The Office for Budget Responsibility (OBR) is likely to lower its forecast for public sector net borrowing for the current fiscal year, 2016-17. This was revealed in a report published on Monday (20 February) by EY ITEM Club, an economic forecasting group based in the UK
The report said this forecast could be reduced by £3bn ($3.73bn) to around £65bn, amid stronger than expected tax receipts.
Another highlight pointed out in the report was that the UK could see an upward revision to its GDP growth forecast. The OBR could increase this from 1.4% to 1.6-1.7%, amid the better-than-expected momentum in the country's economy, the report said.
Both these forecast revisions could act as good news to Chancellor Philip Hammond who is set to present his first annual budget on 8 March.
However, the report expected the OBR to increase its forecast for the UK's debt servicing costs. This may be higher by around £2bn in 2020-21 than it expected in November 2016.
Despite certain uncertainties over future trade and migration policies, the UK government has outlined a vision for its relationship with the European Union post Brexit.

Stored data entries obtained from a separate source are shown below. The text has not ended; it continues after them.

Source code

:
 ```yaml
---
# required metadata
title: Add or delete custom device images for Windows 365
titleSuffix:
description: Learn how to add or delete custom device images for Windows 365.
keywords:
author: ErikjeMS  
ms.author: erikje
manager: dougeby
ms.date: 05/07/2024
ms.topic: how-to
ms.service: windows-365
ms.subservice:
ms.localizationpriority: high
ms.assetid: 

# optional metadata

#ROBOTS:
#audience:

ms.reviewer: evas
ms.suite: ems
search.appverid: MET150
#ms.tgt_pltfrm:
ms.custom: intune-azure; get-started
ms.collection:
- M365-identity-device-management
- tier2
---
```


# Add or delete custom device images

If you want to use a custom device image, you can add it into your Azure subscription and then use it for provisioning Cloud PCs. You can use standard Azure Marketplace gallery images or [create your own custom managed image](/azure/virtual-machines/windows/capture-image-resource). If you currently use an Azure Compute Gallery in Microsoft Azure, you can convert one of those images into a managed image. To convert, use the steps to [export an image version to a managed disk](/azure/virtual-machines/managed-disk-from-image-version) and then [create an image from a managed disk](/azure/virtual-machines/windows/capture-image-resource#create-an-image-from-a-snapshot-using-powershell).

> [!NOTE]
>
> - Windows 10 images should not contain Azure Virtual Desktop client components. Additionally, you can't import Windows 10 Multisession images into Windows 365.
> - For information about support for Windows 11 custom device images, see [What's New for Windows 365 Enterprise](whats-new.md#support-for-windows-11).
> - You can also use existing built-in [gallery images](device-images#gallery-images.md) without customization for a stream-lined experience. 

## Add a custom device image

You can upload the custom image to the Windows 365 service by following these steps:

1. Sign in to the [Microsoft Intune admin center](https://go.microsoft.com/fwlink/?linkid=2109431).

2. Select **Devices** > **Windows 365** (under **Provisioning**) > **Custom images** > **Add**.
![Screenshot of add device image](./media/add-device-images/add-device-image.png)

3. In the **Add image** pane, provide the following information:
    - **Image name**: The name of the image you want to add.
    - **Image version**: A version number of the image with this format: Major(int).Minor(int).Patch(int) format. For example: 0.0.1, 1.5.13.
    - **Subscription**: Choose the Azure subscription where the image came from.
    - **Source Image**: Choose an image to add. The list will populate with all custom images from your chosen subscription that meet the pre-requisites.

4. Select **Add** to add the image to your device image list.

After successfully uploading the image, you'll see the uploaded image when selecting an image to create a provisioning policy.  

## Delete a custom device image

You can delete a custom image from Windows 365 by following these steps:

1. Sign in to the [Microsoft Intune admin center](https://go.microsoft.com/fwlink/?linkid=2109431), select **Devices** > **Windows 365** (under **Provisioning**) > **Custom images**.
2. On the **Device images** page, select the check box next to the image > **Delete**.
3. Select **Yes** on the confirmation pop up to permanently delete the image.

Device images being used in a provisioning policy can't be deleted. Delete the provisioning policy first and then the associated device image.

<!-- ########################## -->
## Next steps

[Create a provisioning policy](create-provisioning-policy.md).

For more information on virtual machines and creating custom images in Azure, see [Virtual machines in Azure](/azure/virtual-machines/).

Considering this, the OBR has more information on which it could base its long-term forecasts, the report said.
However, the OBR would not make any other major changes to its forecasts, considering the negative effects of Brexit on growth are likely to emerge in 2021, which is outside its forecast horizon, the report added.
Overall, the EY ITEM Club's report said it expected a relatively low-key budget on 8 March, with major policy changes being held back for the forthcoming autumn Budget.
Commenting on the overall report, Martin Beck, senior economic adviser to the EY ITEM Club said in a statement, "The OBR will paint a marginally better picture of the UK economy and public finances in the short term, but fiscal policy faces major challenges on both the revenue and spending sides in the longer term. However, the continued robustness of the economy and lower-than-expected public sector borrowing mean that there is little pressure on the Chancellor to use fiscal levers to support activity or fill any fiscal 'black hole'.